_TASK DETAILS_: Output all entries verbatim.
(INFORMATION SUPPLIED)
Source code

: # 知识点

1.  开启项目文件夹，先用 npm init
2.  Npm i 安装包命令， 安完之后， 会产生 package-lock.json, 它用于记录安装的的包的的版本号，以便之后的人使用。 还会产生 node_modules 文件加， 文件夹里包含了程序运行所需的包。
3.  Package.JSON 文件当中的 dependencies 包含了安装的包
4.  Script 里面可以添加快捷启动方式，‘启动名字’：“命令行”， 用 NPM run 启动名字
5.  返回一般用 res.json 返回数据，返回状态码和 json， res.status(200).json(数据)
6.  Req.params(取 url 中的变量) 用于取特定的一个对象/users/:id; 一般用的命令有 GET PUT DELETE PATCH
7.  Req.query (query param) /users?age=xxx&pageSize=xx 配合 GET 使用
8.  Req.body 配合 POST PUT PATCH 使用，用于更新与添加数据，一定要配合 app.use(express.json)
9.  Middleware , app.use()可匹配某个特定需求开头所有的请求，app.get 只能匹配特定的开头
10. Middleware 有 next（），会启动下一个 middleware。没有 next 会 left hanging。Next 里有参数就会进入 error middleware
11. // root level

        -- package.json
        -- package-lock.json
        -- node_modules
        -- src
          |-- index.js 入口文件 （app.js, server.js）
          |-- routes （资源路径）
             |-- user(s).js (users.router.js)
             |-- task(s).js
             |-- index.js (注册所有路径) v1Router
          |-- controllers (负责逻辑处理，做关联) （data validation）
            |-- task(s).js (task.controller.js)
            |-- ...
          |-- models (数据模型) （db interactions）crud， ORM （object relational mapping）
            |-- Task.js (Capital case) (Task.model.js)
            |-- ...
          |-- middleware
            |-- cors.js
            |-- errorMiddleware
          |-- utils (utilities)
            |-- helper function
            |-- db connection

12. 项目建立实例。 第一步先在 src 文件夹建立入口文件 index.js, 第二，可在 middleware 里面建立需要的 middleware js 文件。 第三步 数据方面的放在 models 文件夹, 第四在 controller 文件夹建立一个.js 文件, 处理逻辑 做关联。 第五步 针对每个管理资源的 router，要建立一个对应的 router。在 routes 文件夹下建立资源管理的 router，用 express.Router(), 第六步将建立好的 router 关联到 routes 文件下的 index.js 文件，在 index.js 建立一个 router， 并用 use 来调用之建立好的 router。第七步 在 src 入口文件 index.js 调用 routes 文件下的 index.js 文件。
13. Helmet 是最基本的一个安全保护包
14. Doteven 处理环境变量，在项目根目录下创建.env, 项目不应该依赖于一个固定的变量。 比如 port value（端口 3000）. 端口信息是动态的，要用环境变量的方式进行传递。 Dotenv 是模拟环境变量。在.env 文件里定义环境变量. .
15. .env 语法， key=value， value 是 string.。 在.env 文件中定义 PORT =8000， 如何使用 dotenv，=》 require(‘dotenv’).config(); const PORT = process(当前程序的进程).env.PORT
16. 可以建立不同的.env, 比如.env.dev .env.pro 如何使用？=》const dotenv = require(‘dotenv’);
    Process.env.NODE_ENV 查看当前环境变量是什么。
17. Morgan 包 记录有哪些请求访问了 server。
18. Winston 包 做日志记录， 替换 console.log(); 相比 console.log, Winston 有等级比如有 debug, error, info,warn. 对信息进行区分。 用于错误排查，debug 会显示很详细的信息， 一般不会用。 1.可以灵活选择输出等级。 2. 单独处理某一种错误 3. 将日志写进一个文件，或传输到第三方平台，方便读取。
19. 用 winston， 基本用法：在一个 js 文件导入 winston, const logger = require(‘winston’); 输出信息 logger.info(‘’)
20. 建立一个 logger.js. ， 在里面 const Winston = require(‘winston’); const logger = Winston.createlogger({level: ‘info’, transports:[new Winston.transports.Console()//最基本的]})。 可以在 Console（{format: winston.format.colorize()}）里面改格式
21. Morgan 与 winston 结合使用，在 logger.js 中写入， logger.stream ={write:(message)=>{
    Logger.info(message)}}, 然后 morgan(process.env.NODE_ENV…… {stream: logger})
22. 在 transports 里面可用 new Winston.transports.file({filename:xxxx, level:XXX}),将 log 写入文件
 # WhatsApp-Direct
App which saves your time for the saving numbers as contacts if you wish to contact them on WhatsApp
(End INFORMATION SUPPLIED)
_COMPLETED TASK_:
Source code

: # 知识点

1.  开启项目文件夹，先用 npm init
2.  Npm i 安装包命令， 安完之后， 会产生 package-lock.json, 它用于记录安装的的包的的版本号，以便之后的人使用。 还会产生 node_modules 文件加， 文件夹里包含了程序运行所需的包。
3.  Package.JSON 文件当中的 dependencies 包含了安装的包
4.  Script 里面可以添加快捷启动方式，‘启动名字’：“命令行”， 用 NPM run 启动名字
5.  返回一般用 res.json 返回数据，返回状态码和 json， res.status(200).json(数据)
6.  Req.params(取 url 中的变量) 用于取特定的一个对象/users/:id; 一般用的命令有 GET PUT DELETE PATCH
7.  Req.query (query param) /users?age=xxx&pageSize=xx 配合 GET 使用
8.  Req.body 配合 POST PUT PATCH 使用，用于更新与添加数据，一定要配合 app.use(express.json)
9.  Middleware , app.use()可匹配某个特定需求开头所有的请求，app.get 只能匹配特定的开头
10. Middleware 有 next（），会启动下一个 middleware。没有 next 会 left hanging。Next 里有参数就会进入 error middleware
11. // root level

        -- package.json
        -- package-lock.json
        -- node_modules
        -- src
          |-- index.js 入口文件 （app.js, server.js）
          |-- routes （资源路径）
             |-- user(s).js (users.router.js)
             |-- task(s).js
             |-- index.js (注册所有路径) v1Router
          |-- controllers (负责逻辑处理，做关联) （data validation）
            |-- task(s).js (task.controller.js)
            |-- ...
          |-- models (数据模型) （db interactions）crud， ORM （object relational mapping）
            |-- Task.js (Capital case) (Task.model.js)
            |-- ...
          |-- middleware
            |-- cors.js
            |-- errorMiddleware
          |-- utils (utilities)
            |-- helper function
            |-- db connection

12. 项目建立实例。 第一步先在 src 文件夹建立入口文件 index.js, 第二，可在 middleware 里面建立需要的 middleware js 文件。 第三步 数据方面的放在 models 文件夹, 第四在 controller 文件夹建立一个.js 文件, 处理逻辑 做关联。 第五步 针对每个管理资源的 router，要建立一个对应的 router。在 routes 文件夹下建立资源管理的 router，用 express.Router(), 第六步将建立好的 router 关联到 routes 文件下的 index.js 文件，在 index.js 建立一个 router， 并用 use 来调用之建立好的 router。第七步 在 src 入口文件 index.js 调用 routes 文件下的 index.js 文件。
13. Helmet 是最基本的一个安全保护包
14. Doteven 处理环境变量，在项目根目录下创建.env, 项目不应该依赖于一个固定的变量。 比如 port value（端口 3000）. 端口信息是动态的，要用环境变量的方式进行传递。 Dotenv 是模拟环境变量。在.env 文件里定义环境变量. .
15. .env 语法， key=value， value 是 string.。 在.env 文件中定义 PORT =8000， 如何使用 dotenv，=》 require(‘dotenv’).config(); const PORT = process(当前程序的进程).env.PORT
16. 可以建立不同的.env, 比如.env.dev .env.pro 如何使用？=》const dotenv = require(‘dotenv’);
    Process.env.NODE_ENV 查看当前环境变量是什么。
17. Morgan 包 记录有哪些请求访问了 server。
18. Winston 包 做日志记录， 替换 console.log(); 相比 console.log, Winston 有等级比如有 debug, error, info,warn. 对信息进行区分。 用于错误排查，debug 会显示很详细的信息， 一般不会用。 1.可以灵活选择输出等级。 2. 单独处理某一种错误 3. 将日志写进一个文件，或传输到第三方平台，方便读取。
19. 用 winston， 基本用法：在一个 js 文件导入 winston, const logger = require(‘winston’); 输出信息 logger.info(‘’)
20. 建立一个 logger.js. ， 在里面 const Winston = require(‘winston’); const logger = Winston.createlogger({level: ‘info’, transports:[new Winston.transports.Console()//最基本的]})。 可以在 Console（{format: winston.format.colorize()}）里面改格式
21. Morgan 与 winston 结合使用，在 logger.js 中写入， logger.stream ={write:(message)=>{
    Logger.info(message)}}, 然后 morgan(process.env.NODE_ENV…… {stream: logger})
22. 在 transports 里面可用 new Winston.transports.file({filename:xxxx, level:XXX}),将 log 写入文件
 # WhatsApp-Direct
App which saves your time for the saving numbers as contacts if you wish to contact them on WhatsApp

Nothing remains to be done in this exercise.